Large-scale analysis of optimisation methods for parameter estimation problems in the life sciences
Large-scale analysis of optimisation methods for parameter estimation problems in the life sciences
Grein, S.; Penas, D. R.; Weindl, D.; Lakrisenko, P.; Banga, J. R.; Hasenauer, J.
AbstractDynamic models are central to the computational life sciences but typically contain unknown parameters that must be inferred from experimental data. High-throughput measurements have made this task increasingly challenging, yielding high-dimensional search spaces and non-convex objectives with many local optima. This makes the choice of optimisation method critical. However, existing empirical studies either consider only a limited number of benchmark problems or only a narrow spectrum of local, global and hybrid optimisation methods. Here, we present a comprehensive benchmark of a broad range of optimisation methods on a curated collection of parameter estimation problems, comprising 990 method-problem-pairs executed on two independent supercomputing infrastructures. Our evaluation quantifies success rates, solution quality and computational cost, revealing characteristic strengths and limitations of each approach.
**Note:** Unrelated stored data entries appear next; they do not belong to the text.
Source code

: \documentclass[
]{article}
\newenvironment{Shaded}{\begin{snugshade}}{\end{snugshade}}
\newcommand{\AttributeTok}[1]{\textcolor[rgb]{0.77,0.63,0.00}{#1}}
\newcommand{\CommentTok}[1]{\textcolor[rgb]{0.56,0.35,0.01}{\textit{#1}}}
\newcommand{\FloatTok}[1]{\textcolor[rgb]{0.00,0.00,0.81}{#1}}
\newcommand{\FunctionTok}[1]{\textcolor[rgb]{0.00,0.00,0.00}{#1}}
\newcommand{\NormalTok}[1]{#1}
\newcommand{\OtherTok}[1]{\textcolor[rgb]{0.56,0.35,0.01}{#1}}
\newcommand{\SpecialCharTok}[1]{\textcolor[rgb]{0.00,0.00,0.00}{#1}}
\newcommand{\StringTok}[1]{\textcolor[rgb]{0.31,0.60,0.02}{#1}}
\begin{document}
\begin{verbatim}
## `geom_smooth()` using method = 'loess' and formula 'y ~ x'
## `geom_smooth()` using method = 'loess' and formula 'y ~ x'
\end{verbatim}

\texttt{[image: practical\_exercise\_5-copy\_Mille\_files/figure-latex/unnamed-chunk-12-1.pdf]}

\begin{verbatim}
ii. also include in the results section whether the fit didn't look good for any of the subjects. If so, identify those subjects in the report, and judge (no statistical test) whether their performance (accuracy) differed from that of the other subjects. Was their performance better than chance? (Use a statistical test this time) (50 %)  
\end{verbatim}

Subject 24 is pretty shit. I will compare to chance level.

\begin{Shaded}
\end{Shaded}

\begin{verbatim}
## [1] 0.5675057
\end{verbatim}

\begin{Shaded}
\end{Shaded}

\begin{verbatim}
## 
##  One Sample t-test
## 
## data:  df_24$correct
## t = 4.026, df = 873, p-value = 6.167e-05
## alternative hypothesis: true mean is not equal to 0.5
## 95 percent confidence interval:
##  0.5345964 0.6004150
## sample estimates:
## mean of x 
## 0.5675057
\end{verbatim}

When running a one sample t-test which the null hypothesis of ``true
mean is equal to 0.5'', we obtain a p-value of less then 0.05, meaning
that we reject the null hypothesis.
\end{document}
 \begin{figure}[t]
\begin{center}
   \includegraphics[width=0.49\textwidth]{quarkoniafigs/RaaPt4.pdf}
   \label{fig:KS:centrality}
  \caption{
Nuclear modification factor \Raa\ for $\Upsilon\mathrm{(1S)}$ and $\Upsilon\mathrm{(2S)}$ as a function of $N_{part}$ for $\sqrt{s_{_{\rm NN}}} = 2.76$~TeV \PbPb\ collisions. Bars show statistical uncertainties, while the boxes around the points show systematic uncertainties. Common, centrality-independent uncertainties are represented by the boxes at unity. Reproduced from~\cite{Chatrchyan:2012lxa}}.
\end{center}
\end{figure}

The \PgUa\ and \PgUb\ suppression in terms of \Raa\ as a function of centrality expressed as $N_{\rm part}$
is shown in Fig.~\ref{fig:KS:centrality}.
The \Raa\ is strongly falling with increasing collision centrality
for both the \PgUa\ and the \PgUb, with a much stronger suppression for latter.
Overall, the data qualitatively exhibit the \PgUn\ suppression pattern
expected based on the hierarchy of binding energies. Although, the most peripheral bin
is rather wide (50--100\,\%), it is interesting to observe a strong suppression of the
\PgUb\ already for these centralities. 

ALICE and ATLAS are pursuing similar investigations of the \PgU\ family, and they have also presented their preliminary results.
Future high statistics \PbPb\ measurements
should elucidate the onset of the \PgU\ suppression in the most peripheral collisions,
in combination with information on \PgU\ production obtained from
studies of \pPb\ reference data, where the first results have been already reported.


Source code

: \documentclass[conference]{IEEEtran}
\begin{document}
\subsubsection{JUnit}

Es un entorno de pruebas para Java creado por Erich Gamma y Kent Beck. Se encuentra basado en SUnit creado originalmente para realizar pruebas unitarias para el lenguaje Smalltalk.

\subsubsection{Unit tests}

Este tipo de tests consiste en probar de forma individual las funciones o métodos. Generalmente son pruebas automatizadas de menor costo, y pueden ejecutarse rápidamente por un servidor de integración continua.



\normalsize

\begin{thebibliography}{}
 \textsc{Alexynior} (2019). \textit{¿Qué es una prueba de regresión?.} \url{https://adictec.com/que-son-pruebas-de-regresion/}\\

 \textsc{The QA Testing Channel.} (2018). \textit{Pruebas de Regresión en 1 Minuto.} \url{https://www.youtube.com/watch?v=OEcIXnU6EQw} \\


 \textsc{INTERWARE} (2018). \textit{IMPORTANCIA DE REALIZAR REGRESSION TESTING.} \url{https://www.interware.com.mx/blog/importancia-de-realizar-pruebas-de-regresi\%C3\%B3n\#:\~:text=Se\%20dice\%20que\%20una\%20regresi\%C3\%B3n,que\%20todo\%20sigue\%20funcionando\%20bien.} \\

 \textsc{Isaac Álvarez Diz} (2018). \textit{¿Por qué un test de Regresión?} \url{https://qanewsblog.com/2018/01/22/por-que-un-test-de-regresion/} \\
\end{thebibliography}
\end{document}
We find that optimisation methods separated into clear performance tiers. Building on these results, we implemented a new hybrid strategy that combines enhanced scatter search with the best-performing local solver, which showed robust performance and improved on the other scatter-search variants we tested. Our results provide practical guidance for selecting optimisation methods and thereby support more accurate and reliable model calibration.